Trump revives ‘remain in Mexico’ policy as part of anti-immigration crackdown

Woman sits down and puts hand to forehead
Migrants at the border in Tijuana. Photograph: Joebeth Terríquez/EPA

The Trump administration has announced the reinstatement of the “remain in Mexico” program, resuming an initiative that forced non-Mexican asylum seekers to wait south of the border while their cases were processed.

The US Department of Homeland Security said in a statement on Tuesday that it would restart the program immediately, years after it was ended by Joe Biden.

Donald Trump reclaimed the presidency on Monday vowing to move ahead with aggressive border security measures, including the reinstatement of “remain in Mexico”, formerly known as the Migrant Protection Protocols. Trump launched the program in 2019 during his first term in office.

Trump officials said it would deter what they called fraudulent asylum claims, while advocates said it put vulnerable migrants, including families with young kids, in danger. Biden ended the program in 2021, arguing that migrants were being left in squalid and dangerous conditions on the Mexican side of the border.

Activists said that exposed highly vulnerable migrants, mostly from Central and South America, to physical harm and illness in unfamiliar and dangerous surroundings with some of the highest murder rates on Earth.

The Trump administration on Tuesday said legal wrangling over Biden’s termination of the program left open the opportunity for a quick restart.

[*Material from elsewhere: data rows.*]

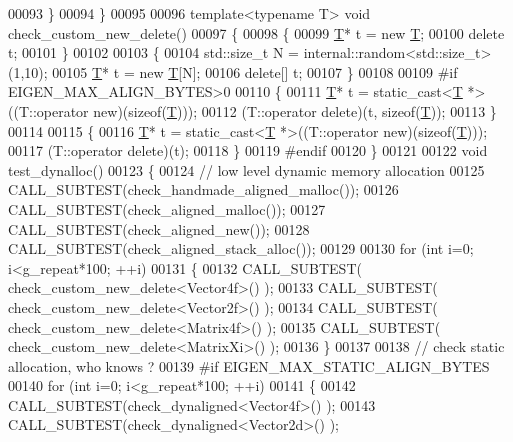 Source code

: \begin{DoxyCode}
00093   \}
00094 \}
00095 
00096 \textcolor{keyword}{template}<\textcolor{keyword}{typename} T> \textcolor{keywordtype}{void} check\_custom\_new\_delete()
00097 \{
00098   \{
00099     \hyperlink{group___sparse_core___module}{T}* t = \textcolor{keyword}{new} \hyperlink{group___sparse_core___module}{T};
00100     \textcolor{keyword}{delete} t;
00101   \}
00102   
00103   \{
00104     std::size\_t N = internal::random<std::size\_t>(1,10);
00105     \hyperlink{group___sparse_core___module}{T}* t = \textcolor{keyword}{new} \hyperlink{group___sparse_core___module}{T}[N];
00106     \textcolor{keyword}{delete}[] t;
00107   \}
00108   
00109 \textcolor{preprocessor}{#if EIGEN\_MAX\_ALIGN\_BYTES>0}
00110   \{
00111     \hyperlink{group___sparse_core___module}{T}* t = \textcolor{keyword}{static\_cast<}\hyperlink{group___sparse_core___module}{T} *\textcolor{keyword}{>}((T::operator \textcolor{keyword}{new})(\textcolor{keyword}{sizeof}(\hyperlink{group___sparse_core___module}{T})));
00112     (T::operator \textcolor{keyword}{delete})(t, \textcolor{keyword}{sizeof}(\hyperlink{group___sparse_core___module}{T}));
00113   \}
00114   
00115   \{
00116     \hyperlink{group___sparse_core___module}{T}* t = \textcolor{keyword}{static\_cast<}\hyperlink{group___sparse_core___module}{T} *\textcolor{keyword}{>}((T::operator \textcolor{keyword}{new})(\textcolor{keyword}{sizeof}(\hyperlink{group___sparse_core___module}{T})));
00117     (T::operator \textcolor{keyword}{delete})(t);
00118   \}
00119 \textcolor{preprocessor}{#endif}
00120 \}
00121 
00122 \textcolor{keywordtype}{void} test\_dynalloc()
00123 \{
00124   \textcolor{comment}{// low level dynamic memory allocation}
00125   CALL\_SUBTEST(check\_handmade\_aligned\_malloc());
00126   CALL\_SUBTEST(check\_aligned\_malloc());
00127   CALL\_SUBTEST(check\_aligned\_new());
00128   CALL\_SUBTEST(check\_aligned\_stack\_alloc());
00129 
00130   \textcolor{keywordflow}{for} (\textcolor{keywordtype}{int} i=0; i<g\_repeat*100; ++i)
00131   \{
00132     CALL\_SUBTEST( check\_custom\_new\_delete<Vector4f>() );
00133     CALL\_SUBTEST( check\_custom\_new\_delete<Vector2f>() );
00134     CALL\_SUBTEST( check\_custom\_new\_delete<Matrix4f>() );
00135     CALL\_SUBTEST( check\_custom\_new\_delete<MatrixXi>() );
00136   \}
00137   
00138   \textcolor{comment}{// check static allocation, who knows ?}
00139 \textcolor{preprocessor}{  #if EIGEN\_MAX\_STATIC\_ALIGN\_BYTES}
00140   \textcolor{keywordflow}{for} (\textcolor{keywordtype}{int} i=0; i<g\_repeat*100; ++i)
00141   \{
00142     CALL\_SUBTEST(check\_dynaligned<Vector4f>() );
00143     CALL\_SUBTEST(check\_dynaligned<Vector2d>() );

\end{DoxyCode}
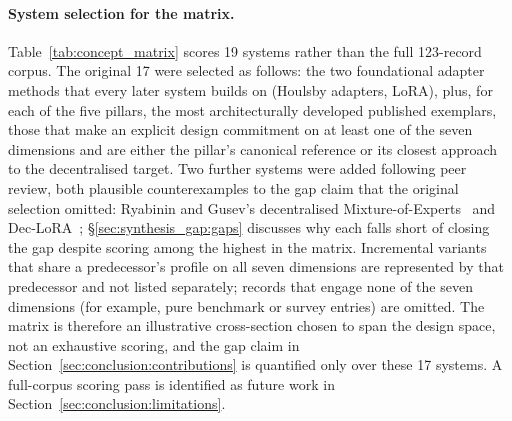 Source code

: \paragraph{System selection for the matrix.}
Table~\ref{tab:concept_matrix} scores 19 systems rather than the full 123-record
corpus. The original 17 were selected as follows: the two foundational adapter methods
that every later system builds on (Houlsby adapters, LoRA), plus, for each of
the five pillars, the most architecturally developed published exemplars,
those that make an explicit design commitment on at least one of the seven
dimensions and are either the pillar's canonical reference or its closest
approach to the decentralised target. Two further systems were added
following peer review, both plausible counterexamples to the gap claim
that the original selection omitted: Ryabinin and Gusev's decentralised
Mixture-of-Experts~\cite{RyabininCrowdsourced2020} and
Dec-LoRA~\cite{Ghiasvand2025}; \S\ref{sec:synthesis_gap:gaps} discusses
why each falls short of closing the gap despite scoring among the highest
in the matrix. Incremental variants that share a
predecessor's profile on all seven dimensions are represented by that
predecessor and not listed separately; records that engage none of the seven
dimensions (for example, pure benchmark or survey entries) are omitted. The
matrix is therefore an illustrative cross-section chosen to span the design
space, not an exhaustive scoring, and the gap claim in
Section~\ref{sec:conclusion:contributions} is quantified only over these 17
systems. A full-corpus scoring pass is identified as future work in
Section~\ref{sec:conclusion:limitations}.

When asked earlier in the day about the possibility of a remain in Mexico restart, Mexico’s president Claudia Sheinbaum said her government would attend to the needs of migrants in a humanitarian way, even as she also pledged to repatriate foreign migrants to their home nations.

At her regular morning press conference on Tuesday, Sheinbaum noted that while Trump signed an executive order declaring illegal immigration at the US-Mexico border as a national emergency, she will insist on respectful relations and avoid confrontations.

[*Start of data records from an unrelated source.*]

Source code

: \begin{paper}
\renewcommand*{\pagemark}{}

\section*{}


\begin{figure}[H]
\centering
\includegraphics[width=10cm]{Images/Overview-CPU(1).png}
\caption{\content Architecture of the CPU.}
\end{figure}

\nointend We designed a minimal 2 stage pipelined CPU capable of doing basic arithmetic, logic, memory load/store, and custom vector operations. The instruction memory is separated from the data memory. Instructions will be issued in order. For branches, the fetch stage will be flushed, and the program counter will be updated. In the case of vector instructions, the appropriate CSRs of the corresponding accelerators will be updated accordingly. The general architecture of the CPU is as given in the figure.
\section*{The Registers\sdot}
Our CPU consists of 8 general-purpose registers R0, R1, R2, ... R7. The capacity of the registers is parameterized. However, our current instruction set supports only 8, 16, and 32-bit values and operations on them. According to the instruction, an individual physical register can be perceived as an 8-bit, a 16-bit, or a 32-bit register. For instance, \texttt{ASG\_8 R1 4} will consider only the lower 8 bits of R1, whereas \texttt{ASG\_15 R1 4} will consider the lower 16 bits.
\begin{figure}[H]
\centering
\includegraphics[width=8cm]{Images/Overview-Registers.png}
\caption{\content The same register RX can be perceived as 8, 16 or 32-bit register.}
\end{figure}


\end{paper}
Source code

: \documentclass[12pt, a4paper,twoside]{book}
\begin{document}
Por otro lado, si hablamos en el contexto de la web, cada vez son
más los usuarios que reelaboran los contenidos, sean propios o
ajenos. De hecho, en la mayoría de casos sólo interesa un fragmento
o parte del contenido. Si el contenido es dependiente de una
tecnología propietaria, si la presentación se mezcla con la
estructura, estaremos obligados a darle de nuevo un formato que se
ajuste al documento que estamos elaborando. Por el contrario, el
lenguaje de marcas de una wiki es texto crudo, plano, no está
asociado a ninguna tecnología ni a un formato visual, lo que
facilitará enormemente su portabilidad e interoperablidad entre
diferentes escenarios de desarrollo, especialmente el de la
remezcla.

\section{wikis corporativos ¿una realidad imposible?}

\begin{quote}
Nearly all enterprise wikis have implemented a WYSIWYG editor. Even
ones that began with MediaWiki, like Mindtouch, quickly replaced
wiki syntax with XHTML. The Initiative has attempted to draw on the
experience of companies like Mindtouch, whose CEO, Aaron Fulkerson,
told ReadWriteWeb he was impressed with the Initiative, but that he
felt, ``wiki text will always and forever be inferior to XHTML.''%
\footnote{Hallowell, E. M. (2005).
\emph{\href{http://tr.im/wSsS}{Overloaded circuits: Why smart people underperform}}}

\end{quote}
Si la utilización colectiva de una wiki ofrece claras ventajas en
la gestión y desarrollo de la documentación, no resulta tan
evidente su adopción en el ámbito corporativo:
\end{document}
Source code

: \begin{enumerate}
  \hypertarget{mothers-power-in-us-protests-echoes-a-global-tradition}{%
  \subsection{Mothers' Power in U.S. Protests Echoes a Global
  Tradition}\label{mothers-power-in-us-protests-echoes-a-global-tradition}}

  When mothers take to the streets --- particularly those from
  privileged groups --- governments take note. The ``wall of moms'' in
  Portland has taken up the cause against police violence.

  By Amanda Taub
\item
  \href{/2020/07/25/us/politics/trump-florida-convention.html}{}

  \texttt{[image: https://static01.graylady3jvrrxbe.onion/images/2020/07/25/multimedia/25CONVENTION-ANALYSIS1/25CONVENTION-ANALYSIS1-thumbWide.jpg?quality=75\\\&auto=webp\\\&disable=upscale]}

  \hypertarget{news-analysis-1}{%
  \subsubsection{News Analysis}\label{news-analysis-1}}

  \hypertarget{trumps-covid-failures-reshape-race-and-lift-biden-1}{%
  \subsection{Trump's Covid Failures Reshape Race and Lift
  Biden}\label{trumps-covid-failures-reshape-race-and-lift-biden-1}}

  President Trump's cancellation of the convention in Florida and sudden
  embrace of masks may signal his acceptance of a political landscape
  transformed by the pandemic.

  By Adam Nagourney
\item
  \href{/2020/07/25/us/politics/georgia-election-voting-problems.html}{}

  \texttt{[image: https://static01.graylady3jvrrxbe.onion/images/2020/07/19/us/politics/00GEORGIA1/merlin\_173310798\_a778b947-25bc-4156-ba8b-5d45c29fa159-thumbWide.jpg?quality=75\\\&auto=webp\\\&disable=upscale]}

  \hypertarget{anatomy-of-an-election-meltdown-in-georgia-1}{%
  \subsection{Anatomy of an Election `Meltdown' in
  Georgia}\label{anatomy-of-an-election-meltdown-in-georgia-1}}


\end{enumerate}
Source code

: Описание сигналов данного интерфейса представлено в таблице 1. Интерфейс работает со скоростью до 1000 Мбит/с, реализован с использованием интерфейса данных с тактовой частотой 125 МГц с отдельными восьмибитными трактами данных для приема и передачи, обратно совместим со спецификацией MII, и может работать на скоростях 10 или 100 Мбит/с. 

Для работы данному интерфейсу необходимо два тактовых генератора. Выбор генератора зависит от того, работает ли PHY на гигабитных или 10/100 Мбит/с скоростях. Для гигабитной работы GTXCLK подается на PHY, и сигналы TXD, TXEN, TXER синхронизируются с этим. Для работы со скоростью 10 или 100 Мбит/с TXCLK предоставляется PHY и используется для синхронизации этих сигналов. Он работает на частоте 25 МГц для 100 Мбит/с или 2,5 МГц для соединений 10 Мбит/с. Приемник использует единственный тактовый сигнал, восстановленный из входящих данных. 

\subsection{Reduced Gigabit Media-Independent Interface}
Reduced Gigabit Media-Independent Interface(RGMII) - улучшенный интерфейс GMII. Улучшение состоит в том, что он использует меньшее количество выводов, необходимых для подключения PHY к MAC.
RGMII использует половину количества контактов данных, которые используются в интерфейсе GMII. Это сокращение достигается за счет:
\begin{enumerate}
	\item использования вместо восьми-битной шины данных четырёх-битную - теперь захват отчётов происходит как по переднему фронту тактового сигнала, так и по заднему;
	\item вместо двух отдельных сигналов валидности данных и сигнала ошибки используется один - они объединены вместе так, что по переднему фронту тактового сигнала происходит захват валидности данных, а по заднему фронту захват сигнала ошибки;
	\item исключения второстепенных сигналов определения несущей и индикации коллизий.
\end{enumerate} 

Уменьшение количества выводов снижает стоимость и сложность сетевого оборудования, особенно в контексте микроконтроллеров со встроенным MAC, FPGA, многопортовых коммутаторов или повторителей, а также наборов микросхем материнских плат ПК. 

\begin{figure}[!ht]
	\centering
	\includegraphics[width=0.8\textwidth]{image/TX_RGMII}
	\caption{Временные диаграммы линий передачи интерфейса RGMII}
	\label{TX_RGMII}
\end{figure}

About 70,000 migrants were subject to the policy from when Trump introduced it as president in January 2019 until Biden suspended it on his first day in office in January 2021, fulfilling a campaign promise.

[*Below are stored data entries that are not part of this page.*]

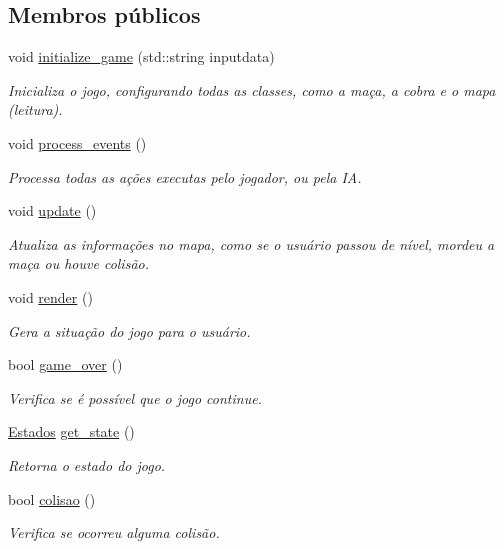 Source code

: \subsection*{Membros públicos}
\begin{DoxyCompactItemize}
\item 
void \hyperlink{classSnazeGame_ac104ea6197c75780b2e0f2da3a293caa}{initialize\+\_\+game} (std\+::string inputdata)
\begin{DoxyCompactList}\small\item\em Inicializa o jogo, configurando todas as classes, como a maça, a cobra e o mapa (leitura). \end{DoxyCompactList}\item 
void \hyperlink{classSnazeGame_a8a9f2f626de17c2e592a579b15e1592f}{process\+\_\+events} ()
\begin{DoxyCompactList}\small\item\em Processa todas as ações executas pelo jogador, ou pela IA. \end{DoxyCompactList}\item 
void \hyperlink{classSnazeGame_a288103ac611e57f980d595bca35e399a}{update} ()
\begin{DoxyCompactList}\small\item\em Atualiza as informações no mapa, como se o usuário passou de nível, mordeu a maça ou houve colisão. \end{DoxyCompactList}\item 
void \hyperlink{classSnazeGame_a67f9c90252d094a048b1cda89f36b3a0}{render} ()
\begin{DoxyCompactList}\small\item\em Gera a situação do jogo para o usuário. \end{DoxyCompactList}\item 
bool \hyperlink{classSnazeGame_a5692397592a88a256071660b8bfe5231}{game\+\_\+over} ()
\begin{DoxyCompactList}\small\item\em Verifica se é possível que o jogo continue. \end{DoxyCompactList}\item 
\hyperlink{classSnazeGame_a10ea6cb420042fdbfcade4f0261af5c1}{Estados} \hyperlink{classSnazeGame_a9b3002a7863a8c3f6fb5d6689ebf400a}{get\+\_\+state} ()
\begin{DoxyCompactList}\small\item\em Retorna o estado do jogo. \end{DoxyCompactList}\item 
bool \hyperlink{classSnazeGame_a829f1052a228d6f8bc31fb064695389e}{colisao} ()
\begin{DoxyCompactList}\small\item\em Verifica se ocorreu alguma colisão. \end{DoxyCompactList}\end{DoxyCompactItemize}
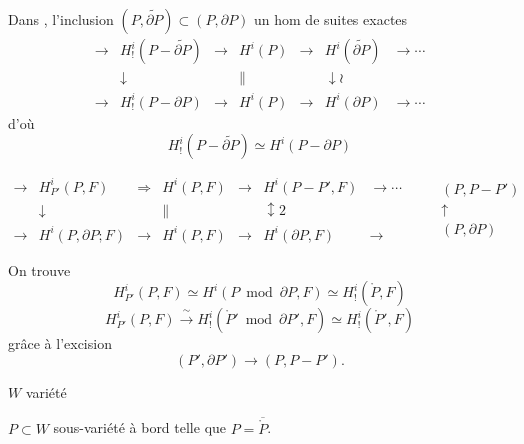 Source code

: \documentclass[11pt,a4paper]{article}
\begin{document}
Dans \ill{}, l'inclusion $(P, \widetilde{\partial P}) \subset (P, \partial P)$
\ill{} un hom de suites exactes
\[
  \begin{array}{ccccccc}
    \to & H^{i}_{!}(P - \widetilde{\partial P}) & \to & H^{i}(P) & \to & H^{i}(\widetilde{\partial P}) & \to \cdots \\
        & \downarrow & & \| & & \downarrow{\wr} & \\
    \to & H^{i}_{!}(P - \partial P) & \to & H^{i}(P) & \to & H^{i}(\partial P) & \to \cdots
  \end{array}
\]
d'où \ill{} \ill{} \ill{} \ill{}
\[
  H^{i}_{!}(P - \widetilde{\partial P}) \simeq H^{i}(P - \partial P)
\]

\[
  \begin{array}{ccccccc}
    \to & H^{i}_{P'}(P, F) & \Longrightarrow & H^{i}(P, F) & \to & H^{i}(P - P', F) & \to \cdots \\
        & \downarrow & & \| & & \updownarrow{\scriptstyle 2} & \\
    \to & H^{i}(P, \partial P; F) & \longrightarrow & H^{i}(P, F) & \to & H^{i}(\partial P, F) & \to
  \end{array}
  \qquad
  \begin{array}{c} (P, P - P') \\ \uparrow \\ (P, \partial P) \end{array}
\]

On trouve
\[
  H^{i}_{P'}(P, F) \simeq H^{i}(P \bmod \partial P, F) \simeq H^{i}_{!}(\mathring{P}, F)
\]
\ill{} \ill{} \ill{}
\[
  H^{i}_{P'}(P, F) \xrightarrow{\ \sim\ } H^{i}_{!}(\mathring{P}' \bmod \partial P', F)
  \simeq H^{i}_{!}(\mathring{P}', F)
\]
grâce à l'excision
\[
  (P', \partial P') \to (P, P - P') .
\]


$W$ variété \struck{\ill{}}

$P \subset W$ sous-variété à bord telle que $P = \overline{\mathring{P}}$.
\end{document}
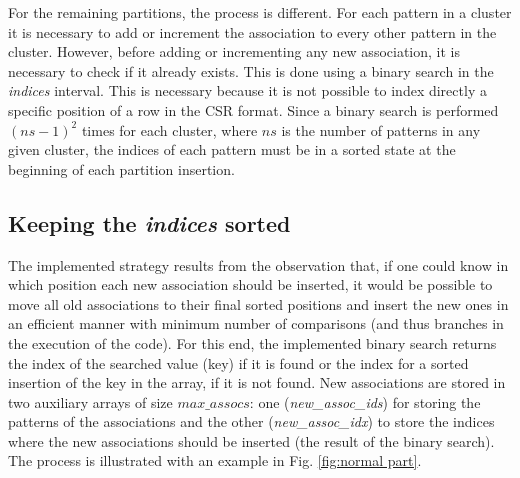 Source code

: For the remaining partitions, the process is different.
For each pattern in a cluster it is necessary to add or increment the association to every other pattern in the cluster.
However, before adding or incrementing any new association, it is necessary to check if it already exists.
This is done using a binary search in the \emph{indices} interval.
This is necessary because it is not possible to index directly a specific position of a row in the CSR format.
Since a binary search is performed $(ns - 1)^2$ times for each cluster, where $ns$ is the number of patterns in any given cluster, the indices of each pattern must be in a sorted state at the beginning of each partition insertion.

\subsection{Keeping the \emph{indices} sorted}



The implemented strategy results from the observation that, if one could know in which position each new association should be inserted, it would be possible to move all old associations to their final sorted positions and insert the new ones in an efficient manner with minimum number of comparisons (and thus branches in the execution of the code).
For this end, the implemented binary search returns the index of the searched value (key) if it is found or the index for a sorted insertion of the key in the array, if it is not found.
New associations are stored in two auxiliary arrays of size $max\_assocs$: one (\emph{new\_assoc\_ids}) for storing the patterns of the associations and the other (\emph{new\_assoc\_idx}) to store the indices where the new associations should be inserted (the result of the binary search).
The process is illustrated with an example in Fig. \ref{fig:normal part}. %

Many were allowed to return to the United States to pursue their cases during the early months of Biden’s presidency, often from squalid, dangerous, ad hoc camps or strained shelter accommodation in towns a short distance over the border into Mexico.

Then it was reinstated and migrants fleeing to the US once again were halted at the border and made to stay out of the US.

This, together with a policy of routine expulsions at the border under a heavily criticized pandemic rule ostensibly to curb Covid, known as title 42, has driven thousands to make unauthorized crossings, often repeatedly, and with deadly results for some – succumbing to botched smuggling businesses, the swirling waters of the Rio Grande in Texas or the desert there and further west.